↓↓↓
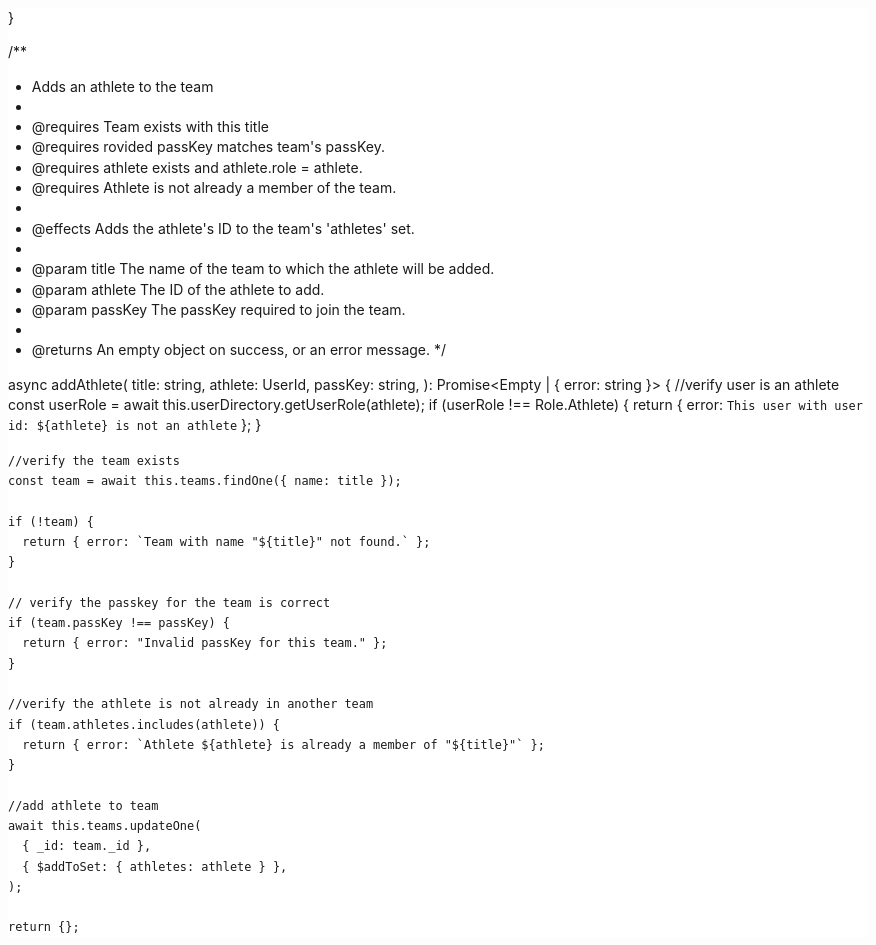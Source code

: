 }

/\*\*

* Adds an athlete to the team
*
* @requires Team exists with this title
* @requires rovided passKey matches team's passKey.
* @requires athlete exists and athlete.role = athlete.
* @requires Athlete is not already a member of the team.
*
* @effects Adds the athlete's ID to the team's 'athletes' set.
*
* @param title The name of the team to which the athlete will be added.
* @param athlete The ID of the athlete to add.
* @param passKey The passKey required to join the team.
*
* @returns An empty object on success, or an error message.
  \*/

async addAthlete(
title: string,
athlete: UserId,
passKey: string,
): Promise\<Empty | { error: string }> {
//verify user is an athlete
const userRole = await this.userDirectory.getUserRole(athlete);
if (userRole !== Role.Athlete) {
return { error: `This user with user id: ${athlete} is not an athlete` };
}

```
//verify the team exists
const team = await this.teams.findOne({ name: title });

if (!team) {
  return { error: `Team with name "${title}" not found.` };
}

// verify the passkey for the team is correct
if (team.passKey !== passKey) {
  return { error: "Invalid passKey for this team." };
}

//verify the athlete is not already in another team
if (team.athletes.includes(athlete)) {
  return { error: `Athlete ${athlete} is already a member of "${title}"` };
}

//add athlete to team
await this.teams.updateOne(
  { _id: team._id },
  { $addToSet: { athletes: athlete } },
);

return {};
```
↑↑↑
If a line of the entries holds the word "athletes", copy it out.

* @effects Adds the athlete's ID to the team's 'athletes' set.
if (team.athletes.includes(athlete)) {
  { $addToSet: { athletes: athlete } },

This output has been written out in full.